▽
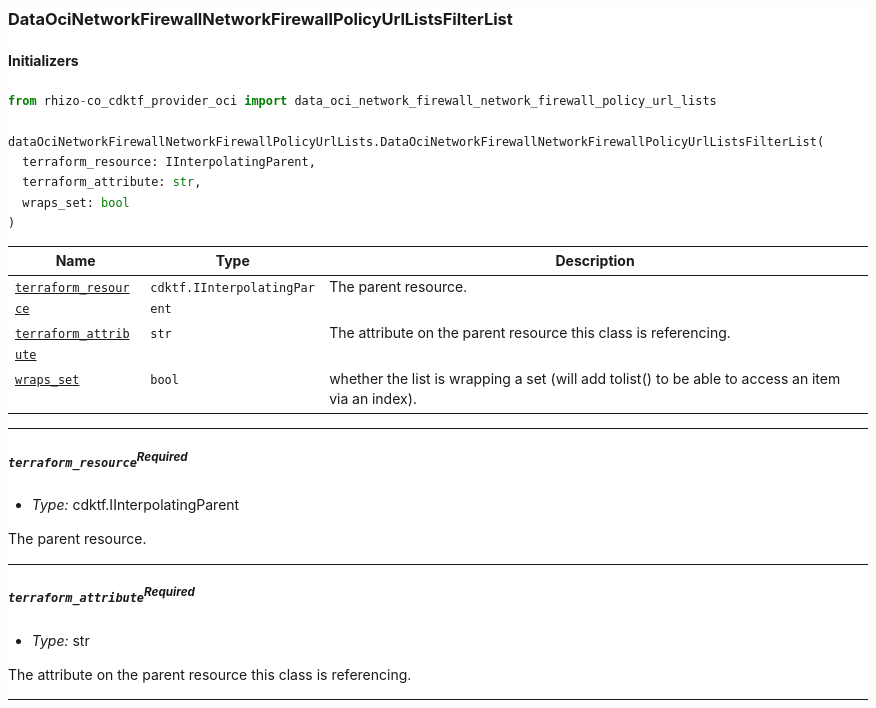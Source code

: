 ### DataOciNetworkFirewallNetworkFirewallPolicyUrlListsFilterList <a name="DataOciNetworkFirewallNetworkFirewallPolicyUrlListsFilterList" id="rhizo-co-terraform-provider-oci.dataOciNetworkFirewallNetworkFirewallPolicyUrlLists.DataOciNetworkFirewallNetworkFirewallPolicyUrlListsFilterList"></a>

#### Initializers <a name="Initializers" id="rhizo-co-terraform-provider-oci.dataOciNetworkFirewallNetworkFirewallPolicyUrlLists.DataOciNetworkFirewallNetworkFirewallPolicyUrlListsFilterList.Initializer"></a>

```python
from rhizo-co_cdktf_provider_oci import data_oci_network_firewall_network_firewall_policy_url_lists

dataOciNetworkFirewallNetworkFirewallPolicyUrlLists.DataOciNetworkFirewallNetworkFirewallPolicyUrlListsFilterList(
  terraform_resource: IInterpolatingParent,
  terraform_attribute: str,
  wraps_set: bool
)
```

| **Name** | **Type** | **Description** |
| --- | --- | --- |
| <code><a href="#rhizo-co-terraform-provider-oci.dataOciNetworkFirewallNetworkFirewallPolicyUrlLists.DataOciNetworkFirewallNetworkFirewallPolicyUrlListsFilterList.Initializer.parameter.terraformResource">terraform_resource</a></code> | <code>cdktf.IInterpolatingParent</code> | The parent resource. |
| <code><a href="#rhizo-co-terraform-provider-oci.dataOciNetworkFirewallNetworkFirewallPolicyUrlLists.DataOciNetworkFirewallNetworkFirewallPolicyUrlListsFilterList.Initializer.parameter.terraformAttribute">terraform_attribute</a></code> | <code>str</code> | The attribute on the parent resource this class is referencing. |
| <code><a href="#rhizo-co-terraform-provider-oci.dataOciNetworkFirewallNetworkFirewallPolicyUrlLists.DataOciNetworkFirewallNetworkFirewallPolicyUrlListsFilterList.Initializer.parameter.wrapsSet">wraps_set</a></code> | <code>bool</code> | whether the list is wrapping a set (will add tolist() to be able to access an item via an index). |

---

##### `terraform_resource`<sup>Required</sup> <a name="terraform_resource" id="rhizo-co-terraform-provider-oci.dataOciNetworkFirewallNetworkFirewallPolicyUrlLists.DataOciNetworkFirewallNetworkFirewallPolicyUrlListsFilterList.Initializer.parameter.terraformResource"></a>

- *Type:* cdktf.IInterpolatingParent

The parent resource.

---

##### `terraform_attribute`<sup>Required</sup> <a name="terraform_attribute" id="rhizo-co-terraform-provider-oci.dataOciNetworkFirewallNetworkFirewallPolicyUrlLists.DataOciNetworkFirewallNetworkFirewallPolicyUrlListsFilterList.Initializer.parameter.terraformAttribute"></a>

- *Type:* str

The attribute on the parent resource this class is referencing.

---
△
Give the listing again word for word. Skip every image.

Source code

: ### DataOciNetworkFirewallNetworkFirewallPolicyUrlListsFilterList <a name="DataOciNetworkFirewallNetworkFirewallPolicyUrlListsFilterList" id="rhizo-co-terraform-provider-oci.dataOciNetworkFirewallNetworkFirewallPolicyUrlLists.DataOciNetworkFirewallNetworkFirewallPolicyUrlListsFilterList"></a>

#### Initializers <a name="Initializers" id="rhizo-co-terraform-provider-oci.dataOciNetworkFirewallNetworkFirewallPolicyUrlLists.DataOciNetworkFirewallNetworkFirewallPolicyUrlListsFilterList.Initializer"></a>

```python
from rhizo-co_cdktf_provider_oci import data_oci_network_firewall_network_firewall_policy_url_lists

dataOciNetworkFirewallNetworkFirewallPolicyUrlLists.DataOciNetworkFirewallNetworkFirewallPolicyUrlListsFilterList(
  terraform_resource: IInterpolatingParent,
  terraform_attribute: str,
  wraps_set: bool
)
```

| **Name** | **Type** | **Description** |
| --- | --- | --- |
| <code><a href="#rhizo-co-terraform-provider-oci.dataOciNetworkFirewallNetworkFirewallPolicyUrlLists.DataOciNetworkFirewallNetworkFirewallPolicyUrlListsFilterList.Initializer.parameter.terraformResource">terraform_resource</a></code> | <code>cdktf.IInterpolatingParent</code> | The parent resource. |
| <code><a href="#rhizo-co-terraform-provider-oci.dataOciNetworkFirewallNetworkFirewallPolicyUrlLists.DataOciNetworkFirewallNetworkFirewallPolicyUrlListsFilterList.Initializer.parameter.terraformAttribute">terraform_attribute</a></code> | <code>str</code> | The attribute on the parent resource this class is referencing. |
| <code><a href="#rhizo-co-terraform-provider-oci.dataOciNetworkFirewallNetworkFirewallPolicyUrlLists.DataOciNetworkFirewallNetworkFirewallPolicyUrlListsFilterList.Initializer.parameter.wrapsSet">wraps_set</a></code> | <code>bool</code> | whether the list is wrapping a set (will add tolist() to be able to access an item via an index). |

---

##### `terraform_resource`<sup>Required</sup> <a name="terraform_resource" id="rhizo-co-terraform-provider-oci.dataOciNetworkFirewallNetworkFirewallPolicyUrlLists.DataOciNetworkFirewallNetworkFirewallPolicyUrlListsFilterList.Initializer.parameter.terraformResource"></a>

- *Type:* cdktf.IInterpolatingParent

The parent resource.

---

##### `terraform_attribute`<sup>Required</sup> <a name="terraform_attribute" id="rhizo-co-terraform-provider-oci.dataOciNetworkFirewallNetworkFirewallPolicyUrlLists.DataOciNetworkFirewallNetworkFirewallPolicyUrlListsFilterList.Initializer.parameter.terraformAttribute"></a>

- *Type:* str

The attribute on the parent resource this class is referencing.

---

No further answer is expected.